Return all records exactly. Nothing may be added.
========
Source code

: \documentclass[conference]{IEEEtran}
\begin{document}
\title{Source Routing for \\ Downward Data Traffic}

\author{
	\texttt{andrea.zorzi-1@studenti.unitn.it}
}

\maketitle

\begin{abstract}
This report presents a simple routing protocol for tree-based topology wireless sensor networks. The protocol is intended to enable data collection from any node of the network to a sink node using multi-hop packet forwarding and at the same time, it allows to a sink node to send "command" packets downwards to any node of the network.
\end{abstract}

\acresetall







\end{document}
========
> ANSWER SPACE
Source code

: \documentclass[conference]{IEEEtran}
\begin{document}
\title{Source Routing for \\ Downward Data Traffic}

\author{
	\texttt{andrea.zorzi-1@studenti.unitn.it}
}

\maketitle

\begin{abstract}
This report presents a simple routing protocol for tree-based topology wireless sensor networks. The protocol is intended to enable data collection from any node of the network to a sink node using multi-hop packet forwarding and at the same time, it allows to a sink node to send "command" packets downwards to any node of the network.
\end{abstract}

\acresetall







\end{document}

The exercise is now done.